A Theory of Certificate of Need Laws and Health Care Spending

I just published a paper on CON laws and spending in Contemporary Economic Policy. As frequent readers of this blog will know, CON laws in 34 states require healthcare providers in 34 US states to get permission from a state board before opening or expanding, and one goal of the laws is to reduce health care spending. The contribution we aim for in this paper is to lay out a theoretical framework for how these laws affect spending.

There have been many empirical papers on this, typically finding that CON laws increase spending, but the only theory explaining why has been simple supply and demand. Health care markets are hard to model for a few reasons, but one big one is that most spending is done through insurers, so the price consumers pay is typically quite a bit lower than the price producers receive. This leads to “moral hazard”- i.e. overuse and overspending by consumers. Normally economists hate monopolies because they lead to underproduction, so in a market with overuse its fair to ask (as Hotelling did about nonrenewable resources)- could two market failures (moral hazard overuse and monopoly underuse) cancel each other out?

This is part of the idea behind CON laws restricting competition, but in this case it appears not to work. Moral hazard exists for a reason- people value the risk protection they get from insurance, and higher medical prices from imperfect competition raise this risk more than they reduce overuse, harming consumer wellbeing. That’s the result of Gaynor, Haas-Wilson and Vogt’s 2000 JPE paper “Are Invisible Hands Good Hands? Moral Hazard, Competition, and the Second-Best in Health Care Markets“, which thoroughly models how health insurance fits into the market for healthcare.

Its a great paper as far as it goes, but its focus is on how competition affects welfare in the market for healthcare; we take their models and solve them instead for total spending. We get the same answer as the simple supply and demand models give: it depends on elasticities, but the demand for health care tends to be inelastic, so CON should typically increase spending. We then extend the model to show how this effect can vary based on the health of the consumer and the costs of the producer. We test the predictions of our models using data, confirming that patient health matters in the way we expect, but finding that producer costs don’t (at least not the proxy we have data for):

Our own empirical work finds that CON is associated with 3% higher overall per capita health spending, but larger changes in the distribution of spending. We find that CON has no significant effect on the spending of those with excellent health while increasing spending by the less healthy as much as 12%.

I’ve been saying “we” did all this, so I should note my co-author on the paper was Tom Hamami, who we just hired at Providence College. Economists always teach the importance of specialization, but usually end up working with people very similar to ourselves; most of my publications have been with other empirically-focused microeconomists. This paper by contrast was all about specialization- I had spent a month trying to extend the Gaynor, Haas-Wilson and Vogt model myself and was getting nowhere, so I asked Tom for help.
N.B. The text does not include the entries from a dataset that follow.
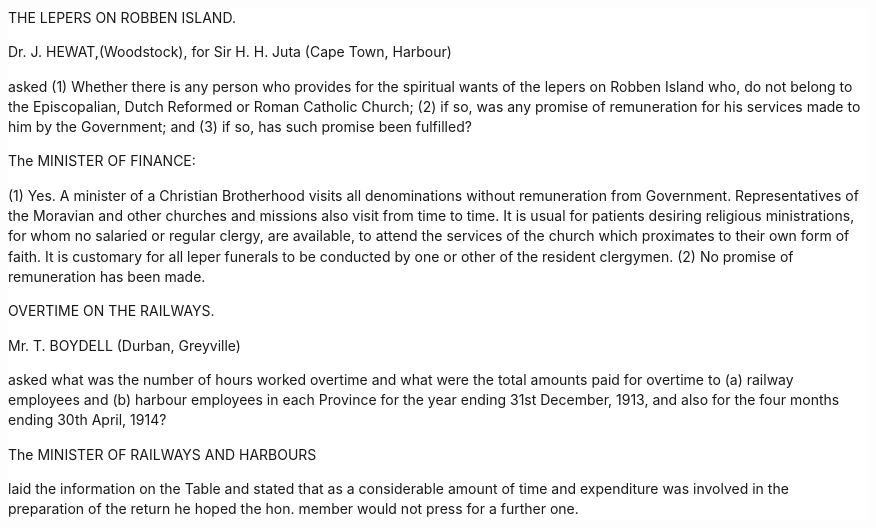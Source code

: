 </speech>

</debateSection>

<debateSection name="#the_lepers_on_robben_island">

<heading>THE LEPERS ON ROBBEN ISLAND.</heading>

<speech by="#hewat">

<from>Dr. <person refersTo="hansard_za">J. HEWAT</person>,(Woodstock), for Sir H. H. Juta (Cape Town, Harbour)</from>

<p>asked <span class="col_3223-3224" refersTo="page_1618"/>(1) Whether there is any person who provides for the spiritual wants of the lepers on Robben Island who, do not belong to the Episcopalian, Dutch Reformed or Roman Catholic Church; (2) if so, was any promise of remuneration for his services made to him by the Government; and (3) if so, has such promise been fulfilled?</p>

</speech>

<speech by="#minister_of_finance">

<from>The <person refersTo="hansard_za">MINISTER OF FINANCE</person>:</from>

<p>(1) Yes. A minister of a Christian Brotherhood visits all denominations without remuneration from Government. Representatives of the Moravian and other churches and missions also visit from time to time. It is usual for patients desiring religious ministrations, for whom no salaried or regular clergy, are available, to attend the services of the church which proximates to their own form of faith. It is customary for all leper funerals to be conducted by one or other of the resident clergymen. (2) No promise of remuneration has been made.</p>

</speech>

</debateSection>

<debateSection name="#overtime_on_the_railways">

<heading>OVERTIME ON THE RAILWAYS.</heading>

<speech by="#boydell">

<from>Mr. <person refersTo="hansard_za">T. BOYDELL</person> (Durban, Greyville)</from>

<p>asked what was the number of hours worked overtime and what were the total amounts paid for overtime to (a) railway employees and (b) harbour employees in each Province for the year ending 31st December, 1913, and also for the four months ending 30th April, 1914?</p>

</speech>

<speech by="#minister_of_railways_and_harbours">

<from>The <person refersTo="hansard_za">MINISTER OF RAILWAYS AND HARBOURS</person></from>

<p>laid the information on the Table and stated that as a considerable amount of time and expenditure was involved in the preparation of the return he hoped the hon. member would not press for a further one.</p>

</speech>

</debateSection>

<debateSection name="#accidents_to_railway_employees">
He’s a real theorist and knocked the whole thing out in a week like it was nothing. Meanwhile I did all the empirical work; I was using the restricted MEPS-HC so Tom wouldn’t have been allowed to see the data even if he wanted to, which he didn’t. So there were huge gains from trade here and I’m glad to get the publication. But our theory isn’t the final word here, and we conclude with some ideas for how future work could improve on it.

On the empirical side, the data could be better:

We find that neither state health wages nor its interaction with CON are statistically significant at traditional levels. Given that our proxy for marginal cost is far from perfect, we do not see the lack of statistical significance as a major threat to the relevance of our theoretical model, but we do think it indicates the necessity of future empirical work that incorporates supply‐side data to better proxy for marginal cost

On the theoretical side, modeling insurers as imperfectly competitive would match reality better:

Our theoretical model assumes that the insurance market is competitive, but in many areas the private insurance market is quite concentrated, and public insurance programs might behave in entirely different ways. The challenges of modeling non‐competitive or non‐profit‐maximizing insurers are substantial, but so too would be the payoff to a successful model.